Agilent’s orders were down 8.3% sequentially due to soft performance by all the segments. Life Sciences, Chemical Analysis and Electronic Measurement declined 12.1%, 6.7% and 5.8%, respectively.


Reported gross margin for the quarter was 52.6%, down 30 basis points (bps) sequentially but up 20 bps from the year-ago quarter. Gross margins expanded in the Life Sciences segment, while contracting 100 bps sequentially in the Chemical analysis segment. The strength in the new Diagnostics segment remains a positive for the overall gross margin, since the segment generates significantly higher gross margins than the legacy Agilent business.

Operating expenses increased 6.7% sequentially and 0.3% from the year-ago quarter. As a result, the operating margin shrank 360 bps sequentially but expanded 10 bps year over year to 13.0%. Research & development expenses decreased as a percentage of sales from the year-ago quarter, while selling, general & administrative expenses increased.

The Life Sciences operating margin declined 220 bps, Chemical Analysis 230 bps and Electronic Measurement 380 bps sequentially.

Net Income

Agilent generated pro-forma net income of $226 million or 13.5% net income margin compared to $271 million or 15.8% in the previous quarter and $222 million or 13.2% in the year-ago quarter. Our pro-forma estimate excludes acquisition-related costs, restructuring charges, amortization of intangibles and other one-time items, as well as tax adjustments.

Including these items, the GAAP net income was $195 million (58 cents per share) compared with $211 million (63 cents per share) in the previous quarter and $179 million (51 cents per share) in the year-ago quarter.

Balance Sheet

Inventories were up 2.1% sequentially to $1.09 billion. The company ended with cash and cash equivalents of $2.74 billion, up $67 million during the quarter. Agilent’s long-term debt was $2.70 billion at quarter-end.

Cash generated from operations was $194 million compared to $377 million generated in the fourth quarter. Important uses of cash during the quarter included $45 million on capex, $44 million on dividends and $100 million on share repurchases.


Agilent provided guidance for the second quarter and fiscal year 2014.

In the second quarter, Agilent expects revenues of $1.72 billion to $1.74 billion, with core revenues (excluding currency and M&A) expected to grow 1%. The expected earnings were 71 to 73 cents a share.

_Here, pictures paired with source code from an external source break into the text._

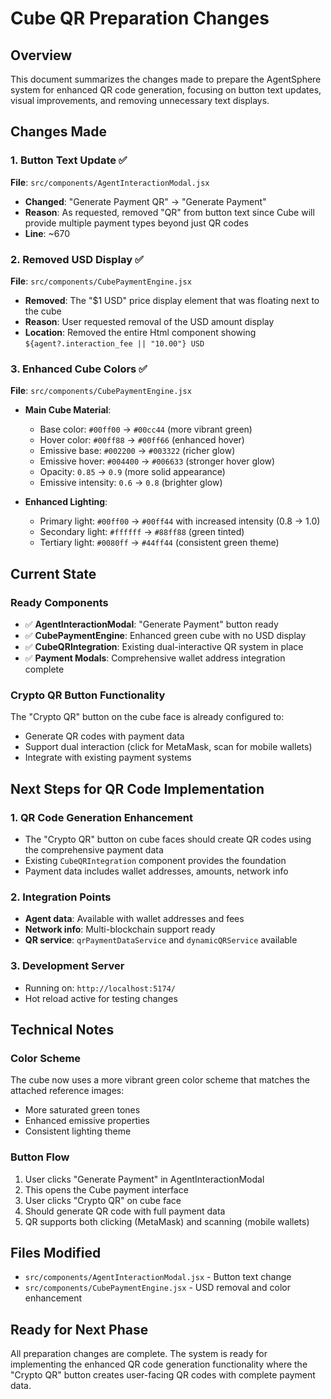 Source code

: # Cube QR Preparation Changes

## Overview

This document summarizes the changes made to prepare the AgentSphere system for enhanced QR code generation, focusing on button text updates, visual improvements, and removing unnecessary text displays.

## Changes Made

### 1. Button Text Update ✅

**File**: `src/components/AgentInteractionModal.jsx`

- **Changed**: "Generate Payment QR" → "Generate Payment"
- **Reason**: As requested, removed "QR" from button text since Cube will provide multiple payment types beyond just QR codes
- **Line**: ~670

### 2. Removed USD Display ✅

**File**: `src/components/CubePaymentEngine.jsx`

- **Removed**: The "$1 USD" price display element that was floating next to the cube
- **Reason**: User requested removal of the USD amount display
- **Location**: Removed the entire Html component showing `${agent?.interaction_fee || "10.00"} USD`

### 3. Enhanced Cube Colors ✅

**File**: `src/components/CubePaymentEngine.jsx`

- **Main Cube Material**:

  - Base color: `#00ff00` → `#00cc44` (more vibrant green)
  - Hover color: `#00ff88` → `#00ff66` (enhanced hover)
  - Emissive base: `#002200` → `#003322` (richer glow)
  - Emissive hover: `#004400` → `#006633` (stronger hover glow)
  - Opacity: `0.85` → `0.9` (more solid appearance)
  - Emissive intensity: `0.6` → `0.8` (brighter glow)

- **Enhanced Lighting**:
  - Primary light: `#00ff00` → `#00ff44` with increased intensity (0.8 → 1.0)
  - Secondary light: `#ffffff` → `#88ff88` (green tinted)
  - Tertiary light: `#0080ff` → `#44ff44` (consistent green theme)

## Current State

### Ready Components

- ✅ **AgentInteractionModal**: "Generate Payment" button ready
- ✅ **CubePaymentEngine**: Enhanced green cube with no USD display
- ✅ **CubeQRIntegration**: Existing dual-interactive QR system in place
- ✅ **Payment Modals**: Comprehensive wallet address integration complete

### Crypto QR Button Functionality

The "Crypto QR" button on the cube face is already configured to:

- Generate QR codes with payment data
- Support dual interaction (click for MetaMask, scan for mobile wallets)
- Integrate with existing payment systems

## Next Steps for QR Code Implementation

### 1. QR Code Generation Enhancement

- The "Crypto QR" button on cube faces should create QR codes using the comprehensive payment data
- Existing `CubeQRIntegration` component provides the foundation
- Payment data includes wallet addresses, amounts, network info

### 2. Integration Points

- **Agent data**: Available with wallet addresses and fees
- **Network info**: Multi-blockchain support ready
- **QR service**: `qrPaymentDataService` and `dynamicQRService` available

### 3. Development Server

- Running on: `http://localhost:5174/`
- Hot reload active for testing changes

## Technical Notes

### Color Scheme

The cube now uses a more vibrant green color scheme that matches the attached reference images:

- More saturated green tones
- Enhanced emissive properties
- Consistent lighting theme

### Button Flow

1. User clicks "Generate Payment" in AgentInteractionModal
2. This opens the Cube payment interface
3. User clicks "Crypto QR" on cube face
4. Should generate QR code with full payment data
5. QR supports both clicking (MetaMask) and scanning (mobile wallets)

## Files Modified

- `src/components/AgentInteractionModal.jsx` - Button text change
- `src/components/CubePaymentEngine.jsx` - USD removal and color enhancement

## Ready for Next Phase

All preparation changes are complete. The system is ready for implementing the enhanced QR code generation functionality where the "Crypto QR" button creates user-facing QR codes with complete payment data.
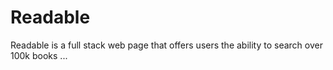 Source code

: # Readable
Readable is a full stack web page that offers users the ability to search over 100k books ...
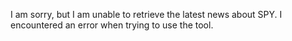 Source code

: I am sorry, but I am unable to retrieve the latest news about SPY. I encountered an error when trying to use the tool. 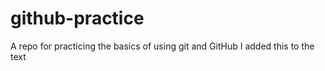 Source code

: # github-practice
A repo for practicing the basics of using git and GitHub
I added this to the text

Analysts polled by Zacks were expecting earnings of 81 cents, well above the guided range.  

For fiscal 2014, Agilent expects revenues between $6.90 billion and $7.10 billion and earnings of $2.96 to $3.16 a share.

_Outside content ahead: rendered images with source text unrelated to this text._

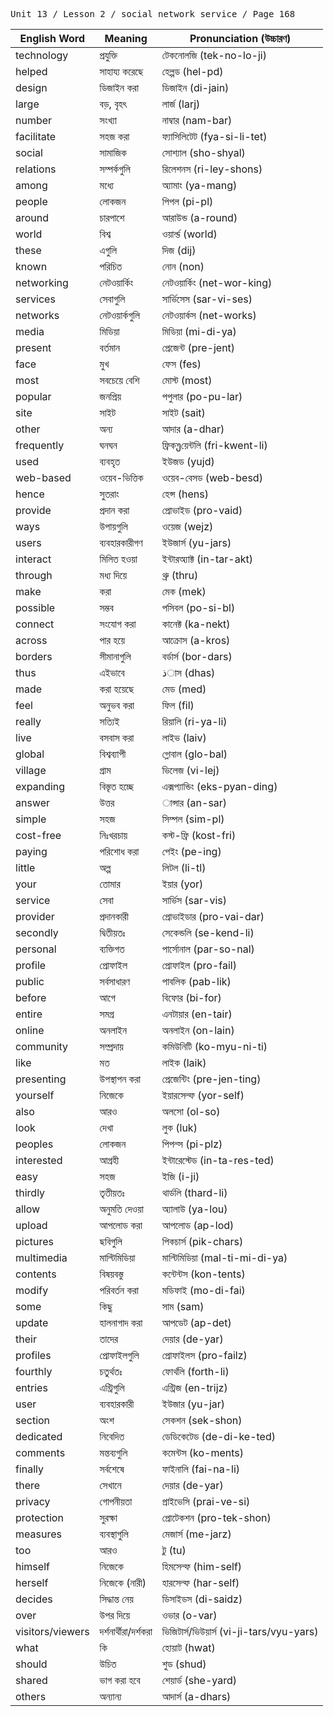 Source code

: <kbd>Unit 13 / Lesson 2 / social network service / Page 168</kbd>

| English Word     | Meaning              | Pronunciation (উচ্চারণ)                   |
| ---------------- | -------------------- | ----------------------------------------- |
| technology       | প্রযুক্তি            | টেকনোলজি (tek-no-lo-ji)                   |
| helped           | সাহায্য করেছে        | হেল্পড (hel-pd)                           |
| design           | ডিজাইন করা           | ডিজাইন (di-jain)                          |
| large            | বড়, বৃহৎ            | লার্জ (larj)                              |
| number           | সংখ্যা               | নাম্বার (nam-bar)                         |
| facilitate       | সহজ করা              | ফ্যাসিলিটেট (fya-si-li-tet)               |
| social           | সামাজিক              | সোশ্যাল (sho-shyal)                       |
| relations        | সম্পর্কগুলি          | রিলেশনস (ri-ley-shons)                    |
| among            | মধ্যে                | অ্যামাং (ya-mang)                         |
| people           | লোকজন                | পিপল (pi-pl)                              |
| around           | চারপাশে              | আরাউন্ড (a-round)                         |
| world            | বিশ্ব                | ওয়ার্ল্ড (world)                         |
| these            | এগুলি                | দিজ (dij)                                 |
| known            | পরিচিত               | নোন (non)                                 |
| networking       | নেটওয়ার্কিং         | নেটওয়ার্কিং (net-wor-king)               |
| services         | সেবাগুলি             | সার্ভিসেস (sar-vi-ses)                    |
| networks         | নেটওয়ার্কগুলি       | নেটওয়ার্কস (net-works)                   |
| media            | মিডিয়া              | মিডিয়া (mi-di-ya)                        |
| present          | বর্তমান              | প্রেজেন্ট (pre-jent)                      |
| face             | মুখ                  | ফেস (fes)                                 |
| most             | সবচেয়ে বেশি         | মোস্ট (most)                              |
| popular          | জনপ্রিয়             | পপুলার (po-pu-lar)                        |
| site             | সাইট                 | সাইট (sait)                               |
| other            | অন্য                 | আদার (a-dhar)                             |
| frequently       | ঘনঘন                 | ফ্রিকუয়েন্টলি (fri-kwent-li)             |
| used             | ব্যবহৃত              | ইউজড (yujd)                               |
| web-based        | ওয়েব-ভিত্তিক        | ওয়েব-বেসড (web-besd)                     |
| hence            | সুতরাং               | হেন্স (hens)                              |
| provide          | প্রদান করা           | প্রোভাইড (pro-vaid)                       |
| ways             | উপায়গুলি            | ওয়েজ (wejz)                              |
| users            | ব্যবহারকারীগণ        | ইউজার্স (yu-jars)                         |
| interact         | মিলিত হওয়া          | ইন্টারঅ্যাক্ট (in-tar-akt)                |
| through          | মধ্য দিয়ে           | থ্রু (thru)                               |
| make             | করা                  | মেক (mek)                                 |
| possible         | সম্ভব                | পসিবল (po-si-bl)                          |
| connect          | সংযোগ করা            | কানেক্ট (ka-nekt)                         |
| across           | পার হয়ে             | আক্রোস (a-kros)                           |
| borders          | সীমানাগুলি           | বর্ডার্স (bor-dars)                       |
| thus             | এইভাবে               | ذাস (dhas)                                |
| made             | করা হয়েছে           | মেড (med)                                 |
| feel             | অনুভব করা            | ফিল (fil)                                 |
| really           | সত্যিই               | রিয়ালি (ri-ya-li)                        |
| live             | বসবাস করা            | লাইভ (laiv)                               |
| global           | বিশ্বব্যাপী          | গ্লোবাল (glo-bal)                         |
| village          | গ্রাম                | ভিলেজ (vi-lej)                            |
| expanding        | বিস্তৃত হচ্ছে        | এক্সপ্যান্ডিং (eks-pyan-ding)             |
| answer           | উত্তর                | ান্সার (an-sar)                           |
| simple           | সহজ                  | সিম্পল (sim-pl)                           |
| cost-free        | নিঃখরচায়            | কস্ট-ফ্রি (kost-fri)                      |
| paying           | পরিশোধ করা           | পেইং (pe-ing)                             |
| little           | অল্প                 | লিটল (li-tl)                              |
| your             | তোমার                | ইয়ার (yor)                               |
| service          | সেবা                 | সার্ভিস (sar-vis)                         |
| provider         | প্রদানকারী           | প্রোভাইডার (pro-vai-dar)                  |
| secondly         | দ্বিতীয়তঃ           | সেকেন্ডলি (se-kend-li)                    |
| personal         | ব্যক্তিগত            | পার্সোনাল (par-so-nal)                    |
| profile          | প্রোফাইল             | প্রোফাইল (pro-fail)                       |
| public           | সর্বসাধারণ           | পাবলিক (pab-lik)                          |
| before           | আগে                  | বিফোর (bi-for)                            |
| entire           | সমগ্র                | এনটায়ার (en-tair)                        |
| online           | অনলাইন               | অনলাইন (on-lain)                          |
| community        | সম্প্রদায়           | কমিউনিটি (ko-myu-ni-ti)                   |
| like             | মত                   | লাইক (laik)                               |
| presenting       | উপস্থাপন করা         | প্রেজেন্টিং (pre-jen-ting)                |
| yourself         | নিজেকে               | ইয়ারসেল্ফ (yor-self)                     |
| also             | আরও                  | অলসো (ol-so)                              |
| look             | দেখা                 | লুক (luk)                                 |
| peoples          | লোকজন                | পিপল্স (pi-plz)                           |
| interested       | আগ্রহী               | ইন্টারেস্টেড (in-ta-res-ted)              |
| easy             | সহজ                  | ইজি (i-ji)                                |
| thirdly          | তৃতীয়তঃ             | থার্ডলি (thard-li)                        |
| allow            | অনুমতি দেওয়া        | অ্যালাউ (ya-lou)                          |
| upload           | আপলোড করা            | আপলোড (ap-lod)                            |
| pictures         | ছবিগুলি              | পিকচার্স (pik-chars)                      |
| multimedia       | মাল্টিমিডিয়া        | মাল্টিমিডিয়া (mal-ti-mi-di-ya)           |
| contents         | বিষয়বস্তু           | কন্টেন্টস (kon-tents)                     |
| modify           | পরিবর্তন করা         | মডিফাই (mo-di-fai)                        |
| some             | কিছু                 | সাম (sam)                                 |
| update           | হালনাগাদ করা         | আপডেট (ap-det)                            |
| their            | তাদের                | দেয়ার (de-yar)                           |
| profiles         | প্রোফাইলগুলি         | প্রোফাইলস (pro-failz)                     |
| fourthly         | চতুর্থতঃ             | ফোর্থলি (forth-li)                        |
| entries          | এন্ট্রিগুলি          | এন্ট্রিজ (en-trijz)                       |
| user             | ব্যবহারকারী          | ইউজার (yu-jar)                            |
| section          | অংশ                  | সেকশন (sek-shon)                          |
| dedicated        | নিবেদিত              | ডেডিকেটেড (de-di-ke-ted)                  |
| comments         | মন্তব্যগুলি          | কমেন্টস (ko-ments)                        |
| finally          | সর্বশেষে             | ফাইনালি (fai-na-li)                       |
| there            | সেখানে               | দেয়ার (de-yar)                           |
| privacy          | গোপনীয়তা            | প্রাইভেসি (prai-ve-si)                    |
| protection       | সুরক্ষা              | প্রোটেকশন (pro-tek-shon)                  |
| measures         | ব্যবস্থাগুলি         | মেজার্স (me-jarz)                         |
| too              | আরও                  | টু (tu)                                   |
| himself          | নিজেকে               | হিমসেল্ফ (him-self)                       |
| herself          | নিজেকে (নারী)        | হারসেল্ফ (har-self)                       |
| decides          | সিদ্ধান্ত নেয়       | ডিসাইডস (di-saidz)                        |
| over             | উপর দিয়ে            | ওভার (o-var)                              |
| visitors/viewers | দর্শনার্থীরা/দর্শকরা | ভিজিটার্স/ভিউয়ার্স (vi-ji-tars/vyu-yars) |
| what             | কি                   | হোয়াট (hwat)                             |
| should           | উচিত                 | শুড (shud)                                |
| shared           | ভাগ করা হবে          | শেয়ার্ড (she-yard)                       |
| others           | অন্যান্য             | আদার্স (a-dhars)                          |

Agilent’s results in the last quarter were helped by good cost control and better product mix. Earlier, the company announced a restructuring initiative that would, after completion, result in a reduction of its workforce by 450 and generate cost savings in the neighborhood of $50 million a year.

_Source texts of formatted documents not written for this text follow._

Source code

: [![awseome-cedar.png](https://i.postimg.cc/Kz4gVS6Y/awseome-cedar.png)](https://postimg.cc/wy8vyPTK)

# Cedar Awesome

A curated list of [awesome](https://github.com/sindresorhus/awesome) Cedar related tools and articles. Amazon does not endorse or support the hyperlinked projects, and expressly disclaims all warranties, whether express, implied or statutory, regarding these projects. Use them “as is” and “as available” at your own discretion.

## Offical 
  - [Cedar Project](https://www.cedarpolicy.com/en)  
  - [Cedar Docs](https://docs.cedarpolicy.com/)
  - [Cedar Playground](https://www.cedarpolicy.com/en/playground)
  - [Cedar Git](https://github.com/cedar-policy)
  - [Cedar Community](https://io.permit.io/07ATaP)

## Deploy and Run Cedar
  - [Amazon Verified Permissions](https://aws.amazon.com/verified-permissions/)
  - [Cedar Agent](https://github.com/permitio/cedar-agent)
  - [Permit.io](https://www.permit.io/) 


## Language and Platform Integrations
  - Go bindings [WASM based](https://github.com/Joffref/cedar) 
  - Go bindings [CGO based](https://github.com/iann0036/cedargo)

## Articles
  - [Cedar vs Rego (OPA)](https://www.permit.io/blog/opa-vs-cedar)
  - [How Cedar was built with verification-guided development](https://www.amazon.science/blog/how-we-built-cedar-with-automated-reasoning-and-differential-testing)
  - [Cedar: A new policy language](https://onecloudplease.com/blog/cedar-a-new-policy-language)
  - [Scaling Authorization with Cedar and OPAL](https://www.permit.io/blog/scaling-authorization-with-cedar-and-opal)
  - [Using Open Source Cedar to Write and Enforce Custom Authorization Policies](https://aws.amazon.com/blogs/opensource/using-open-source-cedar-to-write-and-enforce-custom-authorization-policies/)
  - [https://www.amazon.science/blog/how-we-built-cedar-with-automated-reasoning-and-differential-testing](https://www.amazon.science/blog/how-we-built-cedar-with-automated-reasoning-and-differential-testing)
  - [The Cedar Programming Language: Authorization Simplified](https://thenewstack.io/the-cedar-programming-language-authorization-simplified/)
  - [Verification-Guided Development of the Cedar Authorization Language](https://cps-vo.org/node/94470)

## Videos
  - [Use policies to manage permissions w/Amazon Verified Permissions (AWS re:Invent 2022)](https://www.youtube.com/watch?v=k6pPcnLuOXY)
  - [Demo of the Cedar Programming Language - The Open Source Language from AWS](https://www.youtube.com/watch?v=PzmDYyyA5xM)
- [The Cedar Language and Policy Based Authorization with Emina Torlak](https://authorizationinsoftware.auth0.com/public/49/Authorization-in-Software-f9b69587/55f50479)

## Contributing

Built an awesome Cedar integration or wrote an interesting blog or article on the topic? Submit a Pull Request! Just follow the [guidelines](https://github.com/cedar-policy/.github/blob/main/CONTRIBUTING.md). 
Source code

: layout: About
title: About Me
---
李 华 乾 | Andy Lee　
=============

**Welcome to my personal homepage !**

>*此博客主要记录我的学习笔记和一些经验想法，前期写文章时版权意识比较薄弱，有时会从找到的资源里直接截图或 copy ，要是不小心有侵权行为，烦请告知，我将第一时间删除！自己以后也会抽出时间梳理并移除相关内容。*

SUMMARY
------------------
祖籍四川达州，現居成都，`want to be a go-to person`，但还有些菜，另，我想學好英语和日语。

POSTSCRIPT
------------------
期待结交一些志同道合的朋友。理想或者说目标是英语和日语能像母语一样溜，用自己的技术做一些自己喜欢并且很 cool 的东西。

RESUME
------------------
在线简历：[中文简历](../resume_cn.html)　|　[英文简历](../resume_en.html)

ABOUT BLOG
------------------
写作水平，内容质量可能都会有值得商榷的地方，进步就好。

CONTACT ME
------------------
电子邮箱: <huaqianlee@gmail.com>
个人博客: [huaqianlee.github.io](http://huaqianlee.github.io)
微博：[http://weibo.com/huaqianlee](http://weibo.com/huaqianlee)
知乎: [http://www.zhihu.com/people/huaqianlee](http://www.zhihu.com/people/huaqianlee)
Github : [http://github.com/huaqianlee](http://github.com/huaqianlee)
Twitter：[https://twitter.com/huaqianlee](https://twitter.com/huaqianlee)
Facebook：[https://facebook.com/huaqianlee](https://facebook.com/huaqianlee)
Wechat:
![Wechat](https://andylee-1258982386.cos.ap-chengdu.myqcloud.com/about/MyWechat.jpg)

The company continues to do well in the Life Sciences and Chemical Analysis segments and its decision to spin off the underperforming Electronics Measurement (:EM) business makes perfect sense under the circumstances.

Management expects to complete the spin-off by early November this year, which will allow them to focus on the faster-growing segments. The company has named the new EM company as Keysight Technologies.

We remain positive about Agilent’s broader portfolio and increased focus on segments with higher growth potential. Further, it continues to introduce new products (with higher margins), which along with those acquired from Dako and Varian have greatly improved its margin profile.

Agilent shares carry a Zacks Rank #2 (Buy). Other stocks that are performing well at current levels include Melco Crown Entertainment Limited (MPEL), Silicom Ltd. (SILC) and Brocade Communications Systems, Inc. (BRCD). All these stocks sport a Zacks Rank #1 (Strong Buy).